=== Section Start ===

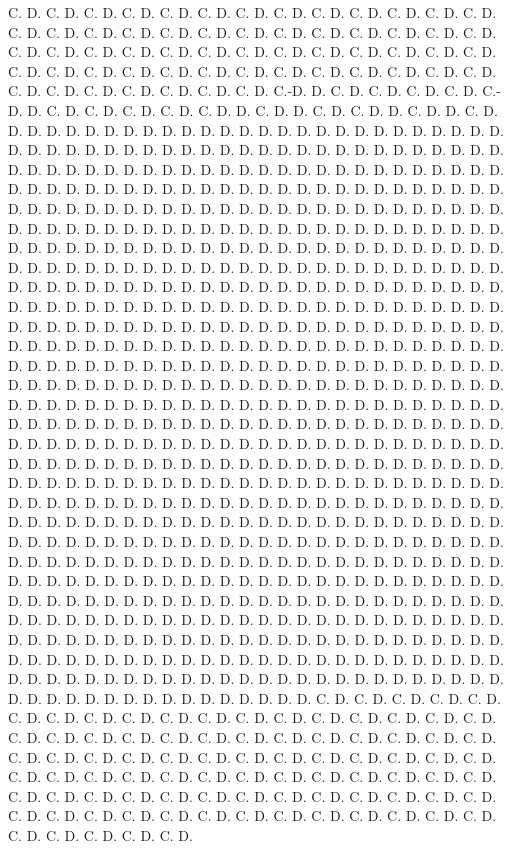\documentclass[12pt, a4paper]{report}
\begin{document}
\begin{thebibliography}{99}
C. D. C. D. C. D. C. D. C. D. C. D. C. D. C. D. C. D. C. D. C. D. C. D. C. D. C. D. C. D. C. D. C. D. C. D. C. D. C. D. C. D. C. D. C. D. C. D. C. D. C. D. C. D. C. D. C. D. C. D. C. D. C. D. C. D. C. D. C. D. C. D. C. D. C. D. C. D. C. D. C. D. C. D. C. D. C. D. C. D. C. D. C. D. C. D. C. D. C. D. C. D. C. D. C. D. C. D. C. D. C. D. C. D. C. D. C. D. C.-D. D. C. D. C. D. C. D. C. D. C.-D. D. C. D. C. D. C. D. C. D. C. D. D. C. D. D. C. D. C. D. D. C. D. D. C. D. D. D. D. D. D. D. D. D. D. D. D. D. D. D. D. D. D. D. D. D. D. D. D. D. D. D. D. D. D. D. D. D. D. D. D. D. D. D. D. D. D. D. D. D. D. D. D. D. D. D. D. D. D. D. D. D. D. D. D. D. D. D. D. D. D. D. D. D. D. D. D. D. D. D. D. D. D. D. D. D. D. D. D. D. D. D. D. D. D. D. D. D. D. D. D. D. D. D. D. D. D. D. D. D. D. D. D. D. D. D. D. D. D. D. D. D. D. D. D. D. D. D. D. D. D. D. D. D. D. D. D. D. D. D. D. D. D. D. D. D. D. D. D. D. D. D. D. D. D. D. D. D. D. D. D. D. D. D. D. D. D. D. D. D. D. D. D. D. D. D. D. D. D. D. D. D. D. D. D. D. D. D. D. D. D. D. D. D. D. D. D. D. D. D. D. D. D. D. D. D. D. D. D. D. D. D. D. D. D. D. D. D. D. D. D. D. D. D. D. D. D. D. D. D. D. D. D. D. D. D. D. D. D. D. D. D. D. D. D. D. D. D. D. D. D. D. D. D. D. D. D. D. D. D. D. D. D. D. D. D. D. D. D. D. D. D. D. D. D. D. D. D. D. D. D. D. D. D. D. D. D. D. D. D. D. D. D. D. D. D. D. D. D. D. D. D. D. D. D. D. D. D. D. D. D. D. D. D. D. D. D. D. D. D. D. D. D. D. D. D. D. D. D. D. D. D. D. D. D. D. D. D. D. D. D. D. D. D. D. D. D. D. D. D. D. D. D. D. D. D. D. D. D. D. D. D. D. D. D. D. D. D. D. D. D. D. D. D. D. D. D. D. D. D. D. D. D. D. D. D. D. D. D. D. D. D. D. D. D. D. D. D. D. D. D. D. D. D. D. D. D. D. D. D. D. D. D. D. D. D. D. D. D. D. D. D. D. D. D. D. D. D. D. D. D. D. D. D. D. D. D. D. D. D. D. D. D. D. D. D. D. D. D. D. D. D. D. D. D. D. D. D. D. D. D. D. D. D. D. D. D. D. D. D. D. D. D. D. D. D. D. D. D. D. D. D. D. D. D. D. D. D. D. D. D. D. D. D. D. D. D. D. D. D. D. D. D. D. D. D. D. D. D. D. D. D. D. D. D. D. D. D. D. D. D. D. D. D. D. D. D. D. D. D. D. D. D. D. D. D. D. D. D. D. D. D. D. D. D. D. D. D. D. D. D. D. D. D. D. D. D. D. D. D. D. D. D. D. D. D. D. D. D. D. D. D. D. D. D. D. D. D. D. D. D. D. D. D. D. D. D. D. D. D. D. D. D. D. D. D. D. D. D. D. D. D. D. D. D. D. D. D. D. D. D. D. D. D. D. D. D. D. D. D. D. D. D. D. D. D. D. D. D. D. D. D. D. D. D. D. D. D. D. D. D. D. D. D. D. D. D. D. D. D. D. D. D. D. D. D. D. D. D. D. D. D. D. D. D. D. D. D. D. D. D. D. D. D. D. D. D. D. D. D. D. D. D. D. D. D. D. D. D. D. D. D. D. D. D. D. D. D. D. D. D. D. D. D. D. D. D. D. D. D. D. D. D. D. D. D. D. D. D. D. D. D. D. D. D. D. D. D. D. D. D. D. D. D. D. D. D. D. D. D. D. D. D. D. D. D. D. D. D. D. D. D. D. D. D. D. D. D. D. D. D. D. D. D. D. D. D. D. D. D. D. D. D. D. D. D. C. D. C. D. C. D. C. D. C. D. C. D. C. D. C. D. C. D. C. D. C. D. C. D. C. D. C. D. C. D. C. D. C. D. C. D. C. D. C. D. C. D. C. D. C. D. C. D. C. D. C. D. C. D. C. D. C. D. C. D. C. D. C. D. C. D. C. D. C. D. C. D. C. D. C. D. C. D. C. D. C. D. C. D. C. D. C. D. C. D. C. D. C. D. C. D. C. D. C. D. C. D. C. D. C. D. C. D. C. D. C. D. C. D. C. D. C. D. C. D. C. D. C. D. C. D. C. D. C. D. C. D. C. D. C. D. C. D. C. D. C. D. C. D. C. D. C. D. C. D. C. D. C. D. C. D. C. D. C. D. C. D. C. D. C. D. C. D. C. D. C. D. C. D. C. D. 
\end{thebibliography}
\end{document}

=== Section End ===
=== Section Start ===

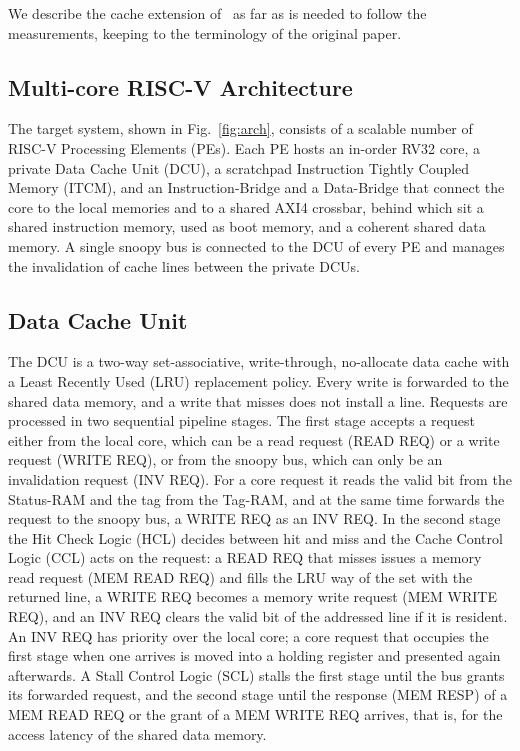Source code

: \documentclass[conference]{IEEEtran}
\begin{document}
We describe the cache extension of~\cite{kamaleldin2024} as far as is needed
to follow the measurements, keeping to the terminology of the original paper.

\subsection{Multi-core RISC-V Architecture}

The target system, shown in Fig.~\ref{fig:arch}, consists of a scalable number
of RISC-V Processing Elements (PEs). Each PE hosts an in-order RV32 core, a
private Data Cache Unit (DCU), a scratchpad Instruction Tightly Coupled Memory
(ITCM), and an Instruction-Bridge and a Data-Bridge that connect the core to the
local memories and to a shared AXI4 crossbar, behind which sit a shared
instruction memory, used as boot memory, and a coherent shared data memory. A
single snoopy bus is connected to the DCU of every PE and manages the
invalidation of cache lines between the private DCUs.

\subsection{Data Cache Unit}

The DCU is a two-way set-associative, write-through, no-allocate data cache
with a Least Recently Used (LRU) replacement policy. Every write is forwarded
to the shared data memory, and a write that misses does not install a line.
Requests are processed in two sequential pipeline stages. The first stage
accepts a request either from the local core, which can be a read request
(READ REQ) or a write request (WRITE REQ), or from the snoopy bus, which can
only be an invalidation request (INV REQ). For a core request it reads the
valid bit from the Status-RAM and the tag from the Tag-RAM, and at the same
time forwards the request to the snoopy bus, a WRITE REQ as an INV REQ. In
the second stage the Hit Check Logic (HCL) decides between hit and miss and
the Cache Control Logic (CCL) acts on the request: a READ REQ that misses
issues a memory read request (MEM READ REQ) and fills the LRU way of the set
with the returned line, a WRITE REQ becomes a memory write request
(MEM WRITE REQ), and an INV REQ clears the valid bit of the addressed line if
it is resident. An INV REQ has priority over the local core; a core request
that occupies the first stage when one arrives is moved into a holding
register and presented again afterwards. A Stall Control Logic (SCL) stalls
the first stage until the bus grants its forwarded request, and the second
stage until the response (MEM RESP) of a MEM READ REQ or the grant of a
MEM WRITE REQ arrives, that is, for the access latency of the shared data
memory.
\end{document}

=== Section End ===

* **Instructions for the task**: Search the records for the word "local" and copy every line where it occurs.

* **Solution to this problem**:
local memories and to a shared AXI4 crossbar, behind which sit a shared
accepts a request either from the local core, which can be a read request
it is resident. An INV REQ has priority over the local core; a core request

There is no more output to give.